YOUR GOAL
Could you transcribe all of the data exactly and skip any pictures?

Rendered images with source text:

□ □ □ □ □ □ □

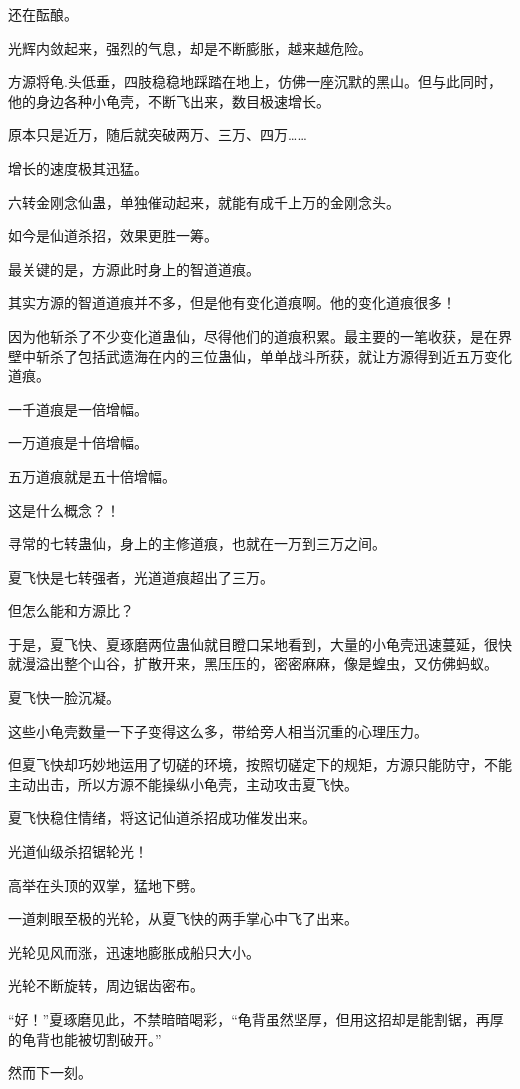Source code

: \begin{this_body}
还在酝酿。

光辉内敛起来，强烈的气息，却是不断膨胀，越来越危险。

方源将龟.头低垂，四肢稳稳地踩踏在地上，仿佛一座沉默的黑山。但与此同时，他的身边各种小龟壳，不断飞出来，数目极速增长。

原本只是近万，随后就突破两万、三万、四万……

增长的速度极其迅猛。

六转金刚念仙蛊，单独催动起来，就能有成千上万的金刚念头。

如今是仙道杀招，效果更胜一筹。

最关键的是，方源此时身上的智道道痕。

其实方源的智道道痕并不多，但是他有变化道痕啊。他的变化道痕很多！

因为他斩杀了不少变化道蛊仙，尽得他们的道痕积累。最主要的一笔收获，是在界壁中斩杀了包括武遗海在内的三位蛊仙，单单战斗所获，就让方源得到近五万变化道痕。

一千道痕是一倍增幅。

一万道痕是十倍增幅。

五万道痕就是五十倍增幅。

这是什么概念？！

寻常的七转蛊仙，身上的主修道痕，也就在一万到三万之间。

夏飞快是七转强者，光道道痕超出了三万。

但怎么能和方源比？

于是，夏飞快、夏琢磨两位蛊仙就目瞪口呆地看到，大量的小龟壳迅速蔓延，很快就漫溢出整个山谷，扩散开来，黑压压的，密密麻麻，像是蝗虫，又仿佛蚂蚁。

夏飞快一脸沉凝。

这些小龟壳数量一下子变得这么多，带给旁人相当沉重的心理压力。

但夏飞快却巧妙地运用了切磋的环境，按照切磋定下的规矩，方源只能防守，不能主动出击，所以方源不能操纵小龟壳，主动攻击夏飞快。

夏飞快稳住情绪，将这记仙道杀招成功催发出来。

光道仙级杀招锯轮光！

高举在头顶的双掌，猛地下劈。

一道刺眼至极的光轮，从夏飞快的两手掌心中飞了出来。

光轮见风而涨，迅速地膨胀成船只大小。

光轮不断旋转，周边锯齿密布。

“好！”夏琢磨见此，不禁暗暗喝彩，“龟背虽然坚厚，但用这招却是能割锯，再厚的龟背也能被切割破开。”

然而下一刻。


\end{this_body}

□ □ □ □ □ □ □

SOLUTION TO THIS PROBLEM
Source code

: \begin{this_body}
还在酝酿。

光辉内敛起来，强烈的气息，却是不断膨胀，越来越危险。

方源将龟.头低垂，四肢稳稳地踩踏在地上，仿佛一座沉默的黑山。但与此同时，他的身边各种小龟壳，不断飞出来，数目极速增长。

原本只是近万，随后就突破两万、三万、四万……

增长的速度极其迅猛。

六转金刚念仙蛊，单独催动起来，就能有成千上万的金刚念头。

如今是仙道杀招，效果更胜一筹。

最关键的是，方源此时身上的智道道痕。

其实方源的智道道痕并不多，但是他有变化道痕啊。他的变化道痕很多！

因为他斩杀了不少变化道蛊仙，尽得他们的道痕积累。最主要的一笔收获，是在界壁中斩杀了包括武遗海在内的三位蛊仙，单单战斗所获，就让方源得到近五万变化道痕。

一千道痕是一倍增幅。

一万道痕是十倍增幅。

五万道痕就是五十倍增幅。

这是什么概念？！

寻常的七转蛊仙，身上的主修道痕，也就在一万到三万之间。

夏飞快是七转强者，光道道痕超出了三万。

但怎么能和方源比？

于是，夏飞快、夏琢磨两位蛊仙就目瞪口呆地看到，大量的小龟壳迅速蔓延，很快就漫溢出整个山谷，扩散开来，黑压压的，密密麻麻，像是蝗虫，又仿佛蚂蚁。

夏飞快一脸沉凝。

这些小龟壳数量一下子变得这么多，带给旁人相当沉重的心理压力。

但夏飞快却巧妙地运用了切磋的环境，按照切磋定下的规矩，方源只能防守，不能主动出击，所以方源不能操纵小龟壳，主动攻击夏飞快。

夏飞快稳住情绪，将这记仙道杀招成功催发出来。

光道仙级杀招锯轮光！

高举在头顶的双掌，猛地下劈。

一道刺眼至极的光轮，从夏飞快的两手掌心中飞了出来。

光轮见风而涨，迅速地膨胀成船只大小。

光轮不断旋转，周边锯齿密布。

“好！”夏琢磨见此，不禁暗暗喝彩，“龟背虽然坚厚，但用这招却是能割锯，再厚的龟背也能被切割破开。”

然而下一刻。


\end{this_body}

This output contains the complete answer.